People plough money in the stock market to make more money. Some would even invest a substantial portion of their salaries in equities and let it compound for years. Understand, however, the market is more volatile than safe. But if you know how it behaves, you’ll get rich eventually.
The TSX survived the COVID-19 induced market sell-off in March 2020. Despite the elevated volatility due to the spreading coronavirus, investors didn’t run away. No one can outlast volatility, but you can take advantage while stock prices are depressed.
The right mindset
You must have the right mindset when you enter the stock market. If the intention is to get rich, take the long view and get rid of the get-rich-quick mentality. The usual scenario is that the market declines then recovers. However, during a declining market, some will panic and sell to actualize their losses.
People with investment horizons of 10 to 20 years can ride the market’s ups and downs. Also, you’re reducing the risk at the same time. It’s better to invest in stocks for the long term, although it requires patience. With the pandemic still around, expect the market to remain volatile a lot more.
Investment choice
Your success in the stock market depends largely on your investment choices. Some financial advisors will advise regular investors against investing based on greed or fear of missing out. Don’t rush into the market to follow the crowd. Familiarize yourself with the features and risks of the investment prospects.
Choose companies that can ride out storms and economic downturns. The third or fourth wave of COVID infections is a big test. Will the threat be for the short or long term? The TSX could decline again but should recover as it did in 2020. The rally could be another opportunity to get rich.
Impressive rally
Investors thought Restaurant Brands International (TSX:QSR)(NYSE:QSR) was doomed because shutdowns crippled operations. However, the iconic quick-service restaurant chain beat the odds.
The current share price of Restaurant Brands is $82.01. A year ago, at the height of the pandemic, the restaurant stock traded at $51.57, or 59% lower. The company pays a 3.26% dividend, so the potential earning is two-pronged, capital appreciation and dividends.
Remember, the $25.06 billion conglomerate operates three of the world’s most popular brands. Burger King, Tim Hortons, and Popeyes Louisiana Kitchen are renowned worldwide. Popeyes’ chicken sandwich is the hottest item in the fast-food industry today.
Restaurant Brands has a durable moat because of the trio. The stock’s rally in 2020 was remarkable indeed. A mediocre business would have folded up during the carnage. Furthermore, I believe Restaurant Brands has a good grasp of how to see decent growth and adapt to the changing restaurant landscape.

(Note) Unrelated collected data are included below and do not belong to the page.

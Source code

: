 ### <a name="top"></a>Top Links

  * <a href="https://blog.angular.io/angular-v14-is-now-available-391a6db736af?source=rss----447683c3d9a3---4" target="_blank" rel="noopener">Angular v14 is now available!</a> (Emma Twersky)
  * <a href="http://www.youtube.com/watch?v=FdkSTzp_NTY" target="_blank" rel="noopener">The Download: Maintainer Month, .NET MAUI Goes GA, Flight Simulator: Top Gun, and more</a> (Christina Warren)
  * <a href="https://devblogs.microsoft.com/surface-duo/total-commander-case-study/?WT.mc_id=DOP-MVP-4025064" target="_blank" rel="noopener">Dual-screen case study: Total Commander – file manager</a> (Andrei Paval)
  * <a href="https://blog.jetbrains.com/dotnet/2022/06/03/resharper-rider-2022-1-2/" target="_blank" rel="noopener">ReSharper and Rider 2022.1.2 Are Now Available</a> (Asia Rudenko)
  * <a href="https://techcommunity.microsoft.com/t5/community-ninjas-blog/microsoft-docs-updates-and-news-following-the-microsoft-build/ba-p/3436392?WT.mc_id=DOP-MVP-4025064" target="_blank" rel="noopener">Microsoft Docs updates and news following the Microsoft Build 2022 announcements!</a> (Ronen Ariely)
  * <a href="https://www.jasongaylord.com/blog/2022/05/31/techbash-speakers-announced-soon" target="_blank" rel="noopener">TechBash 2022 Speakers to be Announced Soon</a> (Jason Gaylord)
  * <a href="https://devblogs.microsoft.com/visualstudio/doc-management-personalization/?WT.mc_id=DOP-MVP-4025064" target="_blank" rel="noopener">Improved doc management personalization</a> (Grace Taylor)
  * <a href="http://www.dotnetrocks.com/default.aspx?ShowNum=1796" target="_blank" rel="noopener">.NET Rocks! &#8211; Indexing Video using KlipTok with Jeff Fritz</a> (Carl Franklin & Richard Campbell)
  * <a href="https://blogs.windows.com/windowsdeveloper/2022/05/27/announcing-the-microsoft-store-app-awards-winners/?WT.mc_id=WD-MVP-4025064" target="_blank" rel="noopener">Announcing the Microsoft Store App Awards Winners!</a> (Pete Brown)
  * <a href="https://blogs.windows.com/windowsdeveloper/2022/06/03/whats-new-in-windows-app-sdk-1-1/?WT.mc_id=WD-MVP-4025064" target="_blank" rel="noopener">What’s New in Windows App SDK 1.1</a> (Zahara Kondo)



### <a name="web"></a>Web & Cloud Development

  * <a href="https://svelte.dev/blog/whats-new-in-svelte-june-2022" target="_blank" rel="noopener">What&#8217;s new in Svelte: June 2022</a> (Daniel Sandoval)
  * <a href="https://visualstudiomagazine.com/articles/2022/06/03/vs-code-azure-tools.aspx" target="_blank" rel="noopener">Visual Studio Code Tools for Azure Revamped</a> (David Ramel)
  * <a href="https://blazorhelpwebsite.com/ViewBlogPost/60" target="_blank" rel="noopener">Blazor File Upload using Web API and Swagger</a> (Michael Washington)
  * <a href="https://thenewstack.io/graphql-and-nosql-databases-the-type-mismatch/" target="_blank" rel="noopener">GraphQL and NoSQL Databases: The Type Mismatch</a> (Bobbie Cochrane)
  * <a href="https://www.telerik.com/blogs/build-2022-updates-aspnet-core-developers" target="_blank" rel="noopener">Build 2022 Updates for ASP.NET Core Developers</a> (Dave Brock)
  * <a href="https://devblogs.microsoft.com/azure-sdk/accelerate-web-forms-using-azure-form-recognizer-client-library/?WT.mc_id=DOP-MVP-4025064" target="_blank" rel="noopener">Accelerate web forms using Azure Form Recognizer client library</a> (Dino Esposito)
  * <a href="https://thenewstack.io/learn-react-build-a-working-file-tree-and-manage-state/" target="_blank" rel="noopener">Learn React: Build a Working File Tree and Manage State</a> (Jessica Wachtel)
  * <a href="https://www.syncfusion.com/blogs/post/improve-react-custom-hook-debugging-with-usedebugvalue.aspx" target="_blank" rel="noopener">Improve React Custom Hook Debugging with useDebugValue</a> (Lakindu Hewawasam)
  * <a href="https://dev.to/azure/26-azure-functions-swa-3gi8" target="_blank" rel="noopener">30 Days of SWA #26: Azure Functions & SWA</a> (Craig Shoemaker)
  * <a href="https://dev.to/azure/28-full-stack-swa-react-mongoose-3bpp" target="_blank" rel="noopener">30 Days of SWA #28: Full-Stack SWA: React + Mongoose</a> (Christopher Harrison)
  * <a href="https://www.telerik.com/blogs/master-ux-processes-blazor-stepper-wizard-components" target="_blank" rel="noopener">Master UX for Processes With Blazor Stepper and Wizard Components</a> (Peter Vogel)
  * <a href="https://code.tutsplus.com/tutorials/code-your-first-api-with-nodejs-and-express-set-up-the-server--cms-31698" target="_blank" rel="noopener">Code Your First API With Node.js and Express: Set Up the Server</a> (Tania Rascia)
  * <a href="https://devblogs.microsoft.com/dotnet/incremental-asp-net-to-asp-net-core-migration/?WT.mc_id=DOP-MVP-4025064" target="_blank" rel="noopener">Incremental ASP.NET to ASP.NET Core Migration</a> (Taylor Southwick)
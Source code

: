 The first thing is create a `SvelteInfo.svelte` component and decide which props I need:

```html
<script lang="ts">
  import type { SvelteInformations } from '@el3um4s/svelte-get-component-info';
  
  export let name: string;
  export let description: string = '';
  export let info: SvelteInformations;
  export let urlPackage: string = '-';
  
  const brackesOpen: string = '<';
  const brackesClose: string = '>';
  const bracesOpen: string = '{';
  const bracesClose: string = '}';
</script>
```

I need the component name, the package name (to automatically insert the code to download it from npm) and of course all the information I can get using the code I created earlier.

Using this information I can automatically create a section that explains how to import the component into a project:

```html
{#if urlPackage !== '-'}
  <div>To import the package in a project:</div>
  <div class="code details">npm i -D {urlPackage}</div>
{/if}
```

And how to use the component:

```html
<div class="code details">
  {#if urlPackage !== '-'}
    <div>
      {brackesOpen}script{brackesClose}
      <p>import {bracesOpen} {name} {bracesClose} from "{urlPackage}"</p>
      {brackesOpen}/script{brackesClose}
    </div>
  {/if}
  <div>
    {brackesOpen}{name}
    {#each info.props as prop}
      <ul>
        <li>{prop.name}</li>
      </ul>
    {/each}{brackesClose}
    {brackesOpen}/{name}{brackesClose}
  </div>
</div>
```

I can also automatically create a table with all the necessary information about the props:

Management ensures that not one of the brands depart from the uniform operating standards and specifications. Thus, product quality is consistent anywhere. Consumer spending should return to normal when restrictions relax. The top-performing brands would be ready with new product offerings for budget-conscious customers.
Bull over bear
Many prefer a bull market to a bear market because stock prices rise faster than the overall average rate. Restaurant Brands is a shining example of a fast recovery and magnificent bull run following a severe market correction.